Your objective >> Each line starting at the one that contains "Additional documentation. |" and ending at the one that contains "#Run this command" must be returned exactly, and the rest of the listing is left out.
++++++
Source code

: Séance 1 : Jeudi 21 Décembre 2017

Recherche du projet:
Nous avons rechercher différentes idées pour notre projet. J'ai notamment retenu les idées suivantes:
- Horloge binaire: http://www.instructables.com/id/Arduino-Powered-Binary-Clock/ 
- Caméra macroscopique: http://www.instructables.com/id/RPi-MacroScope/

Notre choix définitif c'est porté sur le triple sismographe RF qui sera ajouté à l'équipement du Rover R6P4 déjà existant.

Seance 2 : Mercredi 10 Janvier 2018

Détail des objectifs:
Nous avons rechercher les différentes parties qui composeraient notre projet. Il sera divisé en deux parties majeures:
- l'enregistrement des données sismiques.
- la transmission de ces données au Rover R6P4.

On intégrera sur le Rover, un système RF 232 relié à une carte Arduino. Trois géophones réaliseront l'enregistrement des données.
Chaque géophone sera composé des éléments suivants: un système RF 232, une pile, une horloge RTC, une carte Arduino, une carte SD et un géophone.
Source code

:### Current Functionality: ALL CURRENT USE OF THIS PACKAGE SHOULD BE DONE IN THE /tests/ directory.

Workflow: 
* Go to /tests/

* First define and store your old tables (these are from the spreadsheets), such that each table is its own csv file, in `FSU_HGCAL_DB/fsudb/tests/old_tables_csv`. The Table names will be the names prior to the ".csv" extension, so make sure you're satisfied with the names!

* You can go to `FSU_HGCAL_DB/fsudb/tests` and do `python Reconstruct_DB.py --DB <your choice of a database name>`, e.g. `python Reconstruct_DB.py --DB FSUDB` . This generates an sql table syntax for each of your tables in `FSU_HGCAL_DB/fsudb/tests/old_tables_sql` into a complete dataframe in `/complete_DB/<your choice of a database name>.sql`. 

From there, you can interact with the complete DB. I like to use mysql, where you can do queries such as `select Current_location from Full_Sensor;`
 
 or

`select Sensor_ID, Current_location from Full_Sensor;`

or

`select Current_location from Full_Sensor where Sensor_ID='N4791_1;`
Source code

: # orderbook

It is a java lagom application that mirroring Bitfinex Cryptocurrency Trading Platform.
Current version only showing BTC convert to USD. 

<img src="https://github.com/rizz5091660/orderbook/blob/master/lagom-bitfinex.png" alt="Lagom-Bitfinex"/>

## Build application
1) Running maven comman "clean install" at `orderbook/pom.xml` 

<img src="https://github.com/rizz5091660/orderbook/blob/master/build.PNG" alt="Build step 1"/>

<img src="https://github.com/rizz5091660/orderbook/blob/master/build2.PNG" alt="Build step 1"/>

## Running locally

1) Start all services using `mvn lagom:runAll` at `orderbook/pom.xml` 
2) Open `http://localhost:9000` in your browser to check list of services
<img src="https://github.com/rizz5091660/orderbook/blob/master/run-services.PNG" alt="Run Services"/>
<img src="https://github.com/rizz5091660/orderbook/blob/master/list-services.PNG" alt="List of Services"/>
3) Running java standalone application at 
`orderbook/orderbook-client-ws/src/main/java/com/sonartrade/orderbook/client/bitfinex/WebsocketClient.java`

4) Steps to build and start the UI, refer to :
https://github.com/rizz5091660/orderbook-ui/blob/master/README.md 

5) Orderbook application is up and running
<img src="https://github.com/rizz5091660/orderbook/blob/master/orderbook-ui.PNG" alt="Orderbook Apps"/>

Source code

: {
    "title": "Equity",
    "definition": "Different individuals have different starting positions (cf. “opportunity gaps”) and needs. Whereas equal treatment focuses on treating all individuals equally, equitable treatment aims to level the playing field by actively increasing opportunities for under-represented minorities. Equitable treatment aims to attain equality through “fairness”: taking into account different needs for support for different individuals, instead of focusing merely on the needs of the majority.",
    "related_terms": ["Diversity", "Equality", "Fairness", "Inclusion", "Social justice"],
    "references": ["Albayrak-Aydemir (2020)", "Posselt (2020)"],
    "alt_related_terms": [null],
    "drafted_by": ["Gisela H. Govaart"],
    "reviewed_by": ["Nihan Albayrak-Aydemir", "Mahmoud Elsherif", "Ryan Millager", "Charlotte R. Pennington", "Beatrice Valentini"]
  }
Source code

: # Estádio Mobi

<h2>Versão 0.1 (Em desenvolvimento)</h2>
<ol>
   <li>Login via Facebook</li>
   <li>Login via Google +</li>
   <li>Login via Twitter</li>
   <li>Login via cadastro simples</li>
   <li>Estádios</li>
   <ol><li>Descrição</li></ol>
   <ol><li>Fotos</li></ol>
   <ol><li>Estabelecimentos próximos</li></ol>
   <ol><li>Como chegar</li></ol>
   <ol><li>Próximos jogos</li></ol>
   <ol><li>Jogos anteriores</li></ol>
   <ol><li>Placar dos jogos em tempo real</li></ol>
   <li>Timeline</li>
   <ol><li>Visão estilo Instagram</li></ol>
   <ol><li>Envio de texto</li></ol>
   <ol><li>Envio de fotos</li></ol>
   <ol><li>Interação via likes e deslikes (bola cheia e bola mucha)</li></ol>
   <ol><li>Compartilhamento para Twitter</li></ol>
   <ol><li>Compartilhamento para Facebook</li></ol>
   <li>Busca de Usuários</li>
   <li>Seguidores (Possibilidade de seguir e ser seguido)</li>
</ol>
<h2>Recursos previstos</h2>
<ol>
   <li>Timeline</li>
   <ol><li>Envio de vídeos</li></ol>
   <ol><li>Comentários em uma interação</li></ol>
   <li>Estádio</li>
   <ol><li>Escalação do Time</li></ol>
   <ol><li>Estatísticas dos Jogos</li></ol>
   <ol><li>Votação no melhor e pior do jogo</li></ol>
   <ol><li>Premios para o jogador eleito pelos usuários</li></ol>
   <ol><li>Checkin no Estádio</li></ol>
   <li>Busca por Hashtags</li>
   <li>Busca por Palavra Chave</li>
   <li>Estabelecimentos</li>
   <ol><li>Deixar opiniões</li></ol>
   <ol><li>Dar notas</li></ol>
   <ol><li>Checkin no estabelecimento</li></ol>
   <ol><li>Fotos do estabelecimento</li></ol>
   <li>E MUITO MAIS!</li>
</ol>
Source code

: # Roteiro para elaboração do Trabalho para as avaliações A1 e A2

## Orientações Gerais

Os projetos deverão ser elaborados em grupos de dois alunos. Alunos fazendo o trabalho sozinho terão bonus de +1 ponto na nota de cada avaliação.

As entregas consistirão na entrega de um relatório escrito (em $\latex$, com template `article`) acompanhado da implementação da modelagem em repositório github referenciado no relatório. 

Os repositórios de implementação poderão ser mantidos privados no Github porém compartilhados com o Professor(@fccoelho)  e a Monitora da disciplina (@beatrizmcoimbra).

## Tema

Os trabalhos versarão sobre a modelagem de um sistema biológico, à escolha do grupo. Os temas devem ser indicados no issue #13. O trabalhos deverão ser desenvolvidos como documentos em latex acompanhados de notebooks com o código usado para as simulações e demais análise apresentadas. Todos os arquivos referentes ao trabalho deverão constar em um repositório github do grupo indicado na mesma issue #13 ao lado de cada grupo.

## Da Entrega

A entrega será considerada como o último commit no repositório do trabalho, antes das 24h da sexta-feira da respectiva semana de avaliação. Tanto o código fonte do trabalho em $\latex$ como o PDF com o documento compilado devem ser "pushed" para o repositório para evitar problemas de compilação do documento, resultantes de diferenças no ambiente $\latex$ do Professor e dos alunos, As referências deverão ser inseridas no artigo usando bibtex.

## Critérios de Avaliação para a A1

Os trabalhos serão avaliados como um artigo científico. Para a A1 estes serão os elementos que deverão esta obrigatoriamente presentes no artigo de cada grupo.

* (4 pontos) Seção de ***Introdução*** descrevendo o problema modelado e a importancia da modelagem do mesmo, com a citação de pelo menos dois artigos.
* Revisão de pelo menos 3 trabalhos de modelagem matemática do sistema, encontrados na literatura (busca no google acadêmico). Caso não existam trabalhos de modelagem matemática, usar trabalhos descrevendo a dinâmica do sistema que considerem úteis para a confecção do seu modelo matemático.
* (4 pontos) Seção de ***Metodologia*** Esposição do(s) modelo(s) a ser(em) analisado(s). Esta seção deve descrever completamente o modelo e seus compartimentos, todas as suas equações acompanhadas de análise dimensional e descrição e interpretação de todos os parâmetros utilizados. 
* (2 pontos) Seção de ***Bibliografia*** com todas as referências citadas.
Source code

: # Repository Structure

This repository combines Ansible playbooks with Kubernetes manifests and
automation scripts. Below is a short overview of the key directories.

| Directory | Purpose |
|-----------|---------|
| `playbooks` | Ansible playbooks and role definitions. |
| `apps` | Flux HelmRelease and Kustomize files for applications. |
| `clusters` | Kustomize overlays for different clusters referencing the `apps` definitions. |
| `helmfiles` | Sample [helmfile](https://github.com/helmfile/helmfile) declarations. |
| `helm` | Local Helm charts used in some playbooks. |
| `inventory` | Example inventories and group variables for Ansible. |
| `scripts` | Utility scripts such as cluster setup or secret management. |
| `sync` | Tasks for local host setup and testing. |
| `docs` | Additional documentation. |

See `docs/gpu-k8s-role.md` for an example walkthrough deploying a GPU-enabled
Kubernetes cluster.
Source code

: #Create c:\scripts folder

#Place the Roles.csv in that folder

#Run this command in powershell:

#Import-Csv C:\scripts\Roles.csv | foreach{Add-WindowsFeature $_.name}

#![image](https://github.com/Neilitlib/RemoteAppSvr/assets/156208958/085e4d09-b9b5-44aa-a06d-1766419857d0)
++++++
Your solution >>
| `docs` | Additional documentation. |

See `docs/gpu-k8s-role.md` for an example walkthrough deploying a GPU-enabled
Kubernetes cluster.
Source code

: #Create c:\scripts folder

#Place the Roles.csv in that folder

#Run this command in powershell:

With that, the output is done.